TASK PROMPT
Please give back each line below unchanged; none of the pictures should appear.

★ ★ ★ ★ ★

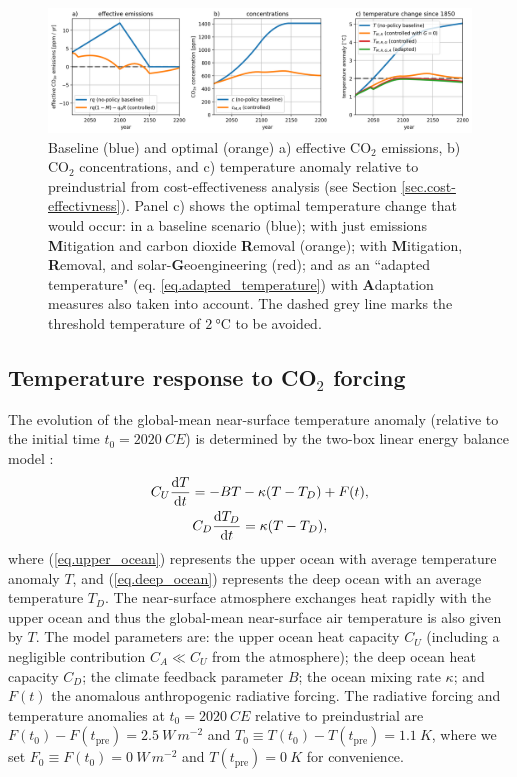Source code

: \documentclass{article}
\begin{document}
\begin{figure}[htb!]
\noindent\includegraphics[width=1.0\textwidth]{figures/default-temp_carbon_and_temperatures.png}
\centering
\caption{Baseline (blue) and optimal (orange) a) effective CO$_{2}$ emissions, b) CO$_{2}$ concentrations, and c) temperature anomaly relative to preindustrial from cost-effectiveness analysis (see Section \ref{sec.cost-effectivness}). Panel c) shows the optimal temperature change that would occur: in a baseline scenario (blue); with just emissions \textbf{M}itigation and carbon dioxide \textbf{R}emoval (orange); with \textbf{M}itigation, \textbf{R}emoval, and solar-\textbf{G}eoengineering (red); and as an ``adapted temperature" (eq. \ref{eq.adapted_temperature}) with \textbf{A}daptation measures also taken into account. The dashed grey line marks the threshold temperature of $\SI{2}{\celsius}$ to be avoided.}
\label{fig.temp_and_carbon}
\end{figure}

\subsection{Temperature response to CO$_{2}$ forcing}
The evolution of the global-mean near-surface temperature anomaly (relative to the initial time $t_{0} = \SI{2020}{CE}$) is determined by the two-box linear energy balance model \citep[e.g][]{gregory_vertical_2000, held_probing_2010}:
\begin{gather}
    C_{U} \dv{T}{t} = -B T - \kappa( T - T_{D}) + F(t), \label{eq.upper_ocean}
    \\
    C_{D} \dv{T_{D}}{t} = \kappa (T - T_{D}),\label{eq.deep_ocean}
\end{gather}
where (\ref{eq.upper_ocean}) represents the upper ocean with average temperature anomaly $T$, and (\ref{eq.deep_ocean}) represents the deep ocean with an average temperature $T_{D}$. The near-surface atmosphere exchanges heat rapidly with the upper ocean and thus the global-mean near-surface air temperature is also given by $T$. The model parameters are: the upper ocean heat capacity $C_{U}$ (including a negligible contribution $C_{A} \ll C_{U}$ from the atmosphere); the deep ocean heat capacity $C_{D}$; the climate feedback parameter $B$; the ocean mixing rate $\kappa$; and $F(t)$ the anomalous anthropogenic radiative forcing. The radiative forcing and temperature anomalies at $t_{0} = \SI{2020}{CE}$ relative to preindustrial are $F(t_{0}) - F(t_{\text{pre}}) = \SI{2.5}{W\, m^{-2}}$ and $T_{0} \equiv T(t_{0}) - T(t_{\text{pre}}) = \SI{1.1}{K}$, where we set $F_{0} \equiv F(t_{0}) = \SI{0}{W\, m^{-2}}$ and $T(t_{\text{pre}}) = \SI{0}{K}$ for convenience.
\end{document}
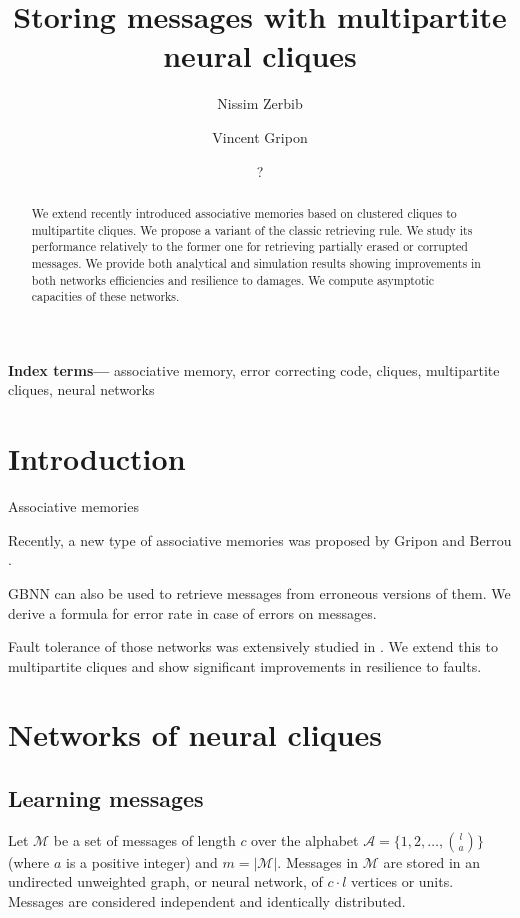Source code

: \documentclass[english,11pt,twocolumn]{article}
\title{Storing messages with multipartite neural cliques}
\author[]{Nissim Zerbib}
\affil{Département d'Informatique, École normale supérieure, Paris, France}
\author[]{Vincent Gripon}
\affil{Département d'Électronique, Télécom Bretagne, Brest, France}
\author{?}
\date{
	}
\theoremstyle{definition}
\providecommand{\keywords}[1]{\textbf{Index terms---} #1}
\begin{document}
	\maketitle

	 \begin{abstract}
	 	We extend recently introduced associative memories based on clustered cliques to multipartite cliques. We propose a variant of the classic retrieving rule. We study its performance relatively to the former one for retrieving partially erased or corrupted messages. We provide both analytical and simulation results showing improvements in both networks efficiencies and resilience to damages. We compute asymptotic capacities of these networks.
	 \end{abstract}
	 
	\keywords{associative memory, error correcting code, cliques, multipartite cliques, neural networks}
	
	\section{Introduction}
	
		
		Associative memories
		
		Recently, a new type of associative memories was proposed by Gripon and Berrou \cite{GriBer20117}.
		
		GBNN can also be used to retrieve messages from erroneous versions of them. We derive a formula for error rate in case of errors on messages.
		
		Fault tolerance of those networks was extensively studied in \cite{LedGriRabGro20145}. We extend this to multipartite cliques and show significant improvements in resilience to faults.
	
	
	\section{Networks of neural cliques}
		
	\subsection{Learning messages}
		
	Let $\mathcal{M}$ be a set of messages of length $c$ over the alphabet $\mathcal{A} = \{1, 2, \hdots, {l \choose a}\}$ (where $a$ is a positive integer) and $m = | \mathcal{M} |$. Messages in $\mathcal{M}$ are stored in an undirected unweighted graph, or neural network, of $c \cdot l$ vertices or units. Messages are considered independent and identically distributed.
	
\end{document}

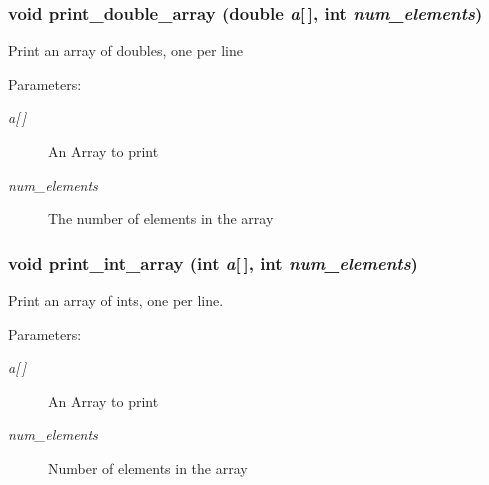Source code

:\subsubsection{\setlength{\rightskip}{0pt plus 5cm}void print\_\-double\_\-array (double {\em a}[$\,$], int {\em num\_\-elements})}\label{print__arrays_8c_68be6bfd57f259fd17fd240c8dfd3594}


Print an array of doubles, one per line \begin{Desc}
\item[Parameters:]
\begin{description}
\item[{\em a\mbox{[}$\,$\mbox{]}}]An Array to print \item[{\em num\_\-elements}]The number of elements in the array \end{description}
\end{Desc}
\subsubsection{\setlength{\rightskip}{0pt plus 5cm}void print\_\-int\_\-array (int {\em a}[$\,$], int {\em num\_\-elements})}\label{print__arrays_8c_425daf4767c614afadb74cfb2b0a7a4f}


Print an array of ints, one per line. \begin{Desc}
\item[Parameters:]
\begin{description}
\item[{\em a\mbox{[}$\,$\mbox{]}}]An Array to print \item[{\em num\_\-elements}]Number of elements in the array \end{description}
\end{Desc}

★ ★ ★ ★ ★

EXPECTED ANSWER
Source code

: \documentclass{article}
\begin{document}
\begin{figure}[htb!]
\noindent\includegraphics[width=1.0\textwidth]{figures/default-temp_carbon_and_temperatures.png}
\centering
\caption{Baseline (blue) and optimal (orange) a) effective CO$_{2}$ emissions, b) CO$_{2}$ concentrations, and c) temperature anomaly relative to preindustrial from cost-effectiveness analysis (see Section \ref{sec.cost-effectivness}). Panel c) shows the optimal temperature change that would occur: in a baseline scenario (blue); with just emissions \textbf{M}itigation and carbon dioxide \textbf{R}emoval (orange); with \textbf{M}itigation, \textbf{R}emoval, and solar-\textbf{G}eoengineering (red); and as an ``adapted temperature" (eq. \ref{eq.adapted_temperature}) with \textbf{A}daptation measures also taken into account. The dashed grey line marks the threshold temperature of $\SI{2}{\celsius}$ to be avoided.}
\label{fig.temp_and_carbon}
\end{figure}

\subsection{Temperature response to CO$_{2}$ forcing}
The evolution of the global-mean near-surface temperature anomaly (relative to the initial time $t_{0} = \SI{2020}{CE}$) is determined by the two-box linear energy balance model \citep[e.g][]{gregory_vertical_2000, held_probing_2010}:
\begin{gather}
    C_{U} \dv{T}{t} = -B T - \kappa( T - T_{D}) + F(t), \label{eq.upper_ocean}
    \\
    C_{D} \dv{T_{D}}{t} = \kappa (T - T_{D}),\label{eq.deep_ocean}
\end{gather}
where (\ref{eq.upper_ocean}) represents the upper ocean with average temperature anomaly $T$, and (\ref{eq.deep_ocean}) represents the deep ocean with an average temperature $T_{D}$. The near-surface atmosphere exchanges heat rapidly with the upper ocean and thus the global-mean near-surface air temperature is also given by $T$. The model parameters are: the upper ocean heat capacity $C_{U}$ (including a negligible contribution $C_{A} \ll C_{U}$ from the atmosphere); the deep ocean heat capacity $C_{D}$; the climate feedback parameter $B$; the ocean mixing rate $\kappa$; and $F(t)$ the anomalous anthropogenic radiative forcing. The radiative forcing and temperature anomalies at $t_{0} = \SI{2020}{CE}$ relative to preindustrial are $F(t_{0}) - F(t_{\text{pre}}) = \SI{2.5}{W\, m^{-2}}$ and $T_{0} \equiv T(t_{0}) - T(t_{\text{pre}}) = \SI{1.1}{K}$, where we set $F_{0} \equiv F(t_{0}) = \SI{0}{W\, m^{-2}}$ and $T(t_{\text{pre}}) = \SI{0}{K}$ for convenience.
\end{document}
Source code

: \documentclass[english,11pt,twocolumn]{article}
\title{Storing messages with multipartite neural cliques}
\author[]{Nissim Zerbib}
\affil{Département d'Informatique, École normale supérieure, Paris, France}
\author[]{Vincent Gripon}
\affil{Département d'Électronique, Télécom Bretagne, Brest, France}
\author{?}
\date{
	}
\theoremstyle{definition}
\providecommand{\keywords}[1]{\textbf{Index terms---} #1}
\begin{document}
	\maketitle

	 \begin{abstract}
	 	We extend recently introduced associative memories based on clustered cliques to multipartite cliques. We propose a variant of the classic retrieving rule. We study its performance relatively to the former one for retrieving partially erased or corrupted messages. We provide both analytical and simulation results showing improvements in both networks efficiencies and resilience to damages. We compute asymptotic capacities of these networks.
	 \end{abstract}
	 
	\keywords{associative memory, error correcting code, cliques, multipartite cliques, neural networks}
	
	\section{Introduction}
	
		
		Associative memories
		
		Recently, a new type of associative memories was proposed by Gripon and Berrou \cite{GriBer20117}.
		
		GBNN can also be used to retrieve messages from erroneous versions of them. We derive a formula for error rate in case of errors on messages.
		
		Fault tolerance of those networks was extensively studied in \cite{LedGriRabGro20145}. We extend this to multipartite cliques and show significant improvements in resilience to faults.
	
	
	\section{Networks of neural cliques}
		
	\subsection{Learning messages}
		
	Let $\mathcal{M}$ be a set of messages of length $c$ over the alphabet $\mathcal{A} = \{1, 2, \hdots, {l \choose a}\}$ (where $a$ is a positive integer) and $m = | \mathcal{M} |$. Messages in $\mathcal{M}$ are stored in an undirected unweighted graph, or neural network, of $c \cdot l$ vertices or units. Messages are considered independent and identically distributed.
	
\end{document}

Source code

:\subsubsection{\setlength{\rightskip}{0pt plus 5cm}void print\_\-double\_\-array (double {\em a}[$\,$], int {\em num\_\-elements})}\label{print__arrays_8c_68be6bfd57f259fd17fd240c8dfd3594}


Print an array of doubles, one per line \begin{Desc}
\item[Parameters:]
\begin{description}
\item[{\em a\mbox{[}$\,$\mbox{]}}]An Array to print \item[{\em num\_\-elements}]The number of elements in the array \end{description}
\end{Desc}
\subsubsection{\setlength{\rightskip}{0pt plus 5cm}void print\_\-int\_\-array (int {\em a}[$\,$], int {\em num\_\-elements})}\label{print__arrays_8c_425daf4767c614afadb74cfb2b0a7a4f}


Print an array of ints, one per line. \begin{Desc}
\item[Parameters:]
\begin{description}
\item[{\em a\mbox{[}$\,$\mbox{]}}]An Array to print \item[{\em num\_\-elements}]Number of elements in the array \end{description}
\end{Desc}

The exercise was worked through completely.